Exercise details —
Using the records underneath, tally the lines where the word "title" appears and please give only the count.

Collected data entries
+ + + + + + +

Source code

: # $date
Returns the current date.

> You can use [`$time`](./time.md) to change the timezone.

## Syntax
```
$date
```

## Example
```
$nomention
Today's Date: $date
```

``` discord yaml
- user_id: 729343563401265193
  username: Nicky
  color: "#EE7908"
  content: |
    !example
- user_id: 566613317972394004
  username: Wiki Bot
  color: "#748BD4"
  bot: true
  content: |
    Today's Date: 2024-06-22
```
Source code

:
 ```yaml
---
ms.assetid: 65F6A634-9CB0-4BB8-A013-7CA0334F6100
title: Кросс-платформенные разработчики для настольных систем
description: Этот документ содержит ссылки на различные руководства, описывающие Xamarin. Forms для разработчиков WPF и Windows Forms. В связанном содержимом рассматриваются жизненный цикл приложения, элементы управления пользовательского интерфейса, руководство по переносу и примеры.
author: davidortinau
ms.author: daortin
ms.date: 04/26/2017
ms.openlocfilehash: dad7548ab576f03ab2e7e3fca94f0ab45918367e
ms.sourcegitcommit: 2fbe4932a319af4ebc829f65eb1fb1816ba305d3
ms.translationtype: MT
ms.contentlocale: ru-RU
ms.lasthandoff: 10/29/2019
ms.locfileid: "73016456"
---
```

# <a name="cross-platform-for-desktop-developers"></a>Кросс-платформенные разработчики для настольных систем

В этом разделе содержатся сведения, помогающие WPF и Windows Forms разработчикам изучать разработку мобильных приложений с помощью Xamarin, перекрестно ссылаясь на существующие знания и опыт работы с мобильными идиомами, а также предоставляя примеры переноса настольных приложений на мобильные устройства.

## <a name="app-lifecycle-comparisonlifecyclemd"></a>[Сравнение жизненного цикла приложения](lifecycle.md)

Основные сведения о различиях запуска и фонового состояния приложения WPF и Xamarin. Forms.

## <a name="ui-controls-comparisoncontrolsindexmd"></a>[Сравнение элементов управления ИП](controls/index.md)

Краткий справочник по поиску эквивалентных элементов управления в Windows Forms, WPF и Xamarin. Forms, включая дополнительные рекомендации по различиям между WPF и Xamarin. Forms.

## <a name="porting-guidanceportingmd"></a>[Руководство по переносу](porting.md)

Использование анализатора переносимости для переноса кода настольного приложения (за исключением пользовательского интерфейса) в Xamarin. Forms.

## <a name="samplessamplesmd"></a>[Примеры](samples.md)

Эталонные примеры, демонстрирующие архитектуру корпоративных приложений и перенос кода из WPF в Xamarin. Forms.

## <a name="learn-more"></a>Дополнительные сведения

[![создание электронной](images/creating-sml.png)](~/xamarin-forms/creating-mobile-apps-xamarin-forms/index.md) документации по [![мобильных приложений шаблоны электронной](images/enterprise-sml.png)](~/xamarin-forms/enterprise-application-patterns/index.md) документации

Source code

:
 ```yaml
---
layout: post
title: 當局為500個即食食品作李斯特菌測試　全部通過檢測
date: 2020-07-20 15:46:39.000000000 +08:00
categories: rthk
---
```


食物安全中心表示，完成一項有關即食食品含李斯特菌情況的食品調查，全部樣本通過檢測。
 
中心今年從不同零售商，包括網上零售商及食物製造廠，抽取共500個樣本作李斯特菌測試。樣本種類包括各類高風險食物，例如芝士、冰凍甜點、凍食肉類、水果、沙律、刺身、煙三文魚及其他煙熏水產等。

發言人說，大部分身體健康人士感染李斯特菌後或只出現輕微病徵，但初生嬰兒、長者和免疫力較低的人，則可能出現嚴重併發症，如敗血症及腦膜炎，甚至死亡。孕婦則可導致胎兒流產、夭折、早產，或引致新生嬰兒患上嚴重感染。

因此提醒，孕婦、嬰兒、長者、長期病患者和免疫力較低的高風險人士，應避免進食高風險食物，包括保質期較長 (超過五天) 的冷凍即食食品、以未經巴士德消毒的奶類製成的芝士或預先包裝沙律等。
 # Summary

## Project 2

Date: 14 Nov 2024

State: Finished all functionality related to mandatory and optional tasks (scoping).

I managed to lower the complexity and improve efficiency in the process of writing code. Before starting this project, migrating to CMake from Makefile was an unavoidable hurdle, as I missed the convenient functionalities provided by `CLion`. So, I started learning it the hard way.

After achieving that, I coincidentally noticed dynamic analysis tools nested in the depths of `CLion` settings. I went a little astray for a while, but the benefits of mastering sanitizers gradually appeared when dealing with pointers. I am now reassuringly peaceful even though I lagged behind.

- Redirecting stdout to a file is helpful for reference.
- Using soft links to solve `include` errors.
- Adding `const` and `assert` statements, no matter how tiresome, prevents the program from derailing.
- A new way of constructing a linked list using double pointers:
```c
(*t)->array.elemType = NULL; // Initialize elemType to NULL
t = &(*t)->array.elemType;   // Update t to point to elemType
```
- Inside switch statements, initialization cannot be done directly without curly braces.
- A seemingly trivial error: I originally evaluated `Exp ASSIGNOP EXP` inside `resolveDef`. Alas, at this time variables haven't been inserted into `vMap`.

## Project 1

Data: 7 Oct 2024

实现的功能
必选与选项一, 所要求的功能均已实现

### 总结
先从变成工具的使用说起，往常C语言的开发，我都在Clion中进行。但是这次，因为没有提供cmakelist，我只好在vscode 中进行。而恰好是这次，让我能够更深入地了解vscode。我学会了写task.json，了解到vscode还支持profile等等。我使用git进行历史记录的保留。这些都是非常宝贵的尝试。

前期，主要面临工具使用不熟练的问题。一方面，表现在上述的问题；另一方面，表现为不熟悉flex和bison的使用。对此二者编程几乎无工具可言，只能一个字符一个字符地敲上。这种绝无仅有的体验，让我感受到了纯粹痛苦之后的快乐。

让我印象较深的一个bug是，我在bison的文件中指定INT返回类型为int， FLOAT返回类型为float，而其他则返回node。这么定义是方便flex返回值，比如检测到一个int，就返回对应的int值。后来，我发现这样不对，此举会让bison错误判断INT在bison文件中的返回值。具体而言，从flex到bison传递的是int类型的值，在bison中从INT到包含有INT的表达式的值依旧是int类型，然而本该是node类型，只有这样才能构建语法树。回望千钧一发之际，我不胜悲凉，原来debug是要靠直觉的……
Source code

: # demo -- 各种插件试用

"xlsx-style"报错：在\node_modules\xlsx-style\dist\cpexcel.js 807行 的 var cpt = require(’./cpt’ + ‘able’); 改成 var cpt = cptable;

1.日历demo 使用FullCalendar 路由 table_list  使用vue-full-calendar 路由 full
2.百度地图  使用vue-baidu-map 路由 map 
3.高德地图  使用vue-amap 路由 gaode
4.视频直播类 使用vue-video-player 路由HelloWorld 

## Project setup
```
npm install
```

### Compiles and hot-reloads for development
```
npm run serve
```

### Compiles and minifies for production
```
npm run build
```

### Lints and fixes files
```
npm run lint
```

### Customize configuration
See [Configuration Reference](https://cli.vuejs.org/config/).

+ + + + + + +

Exercise result —
2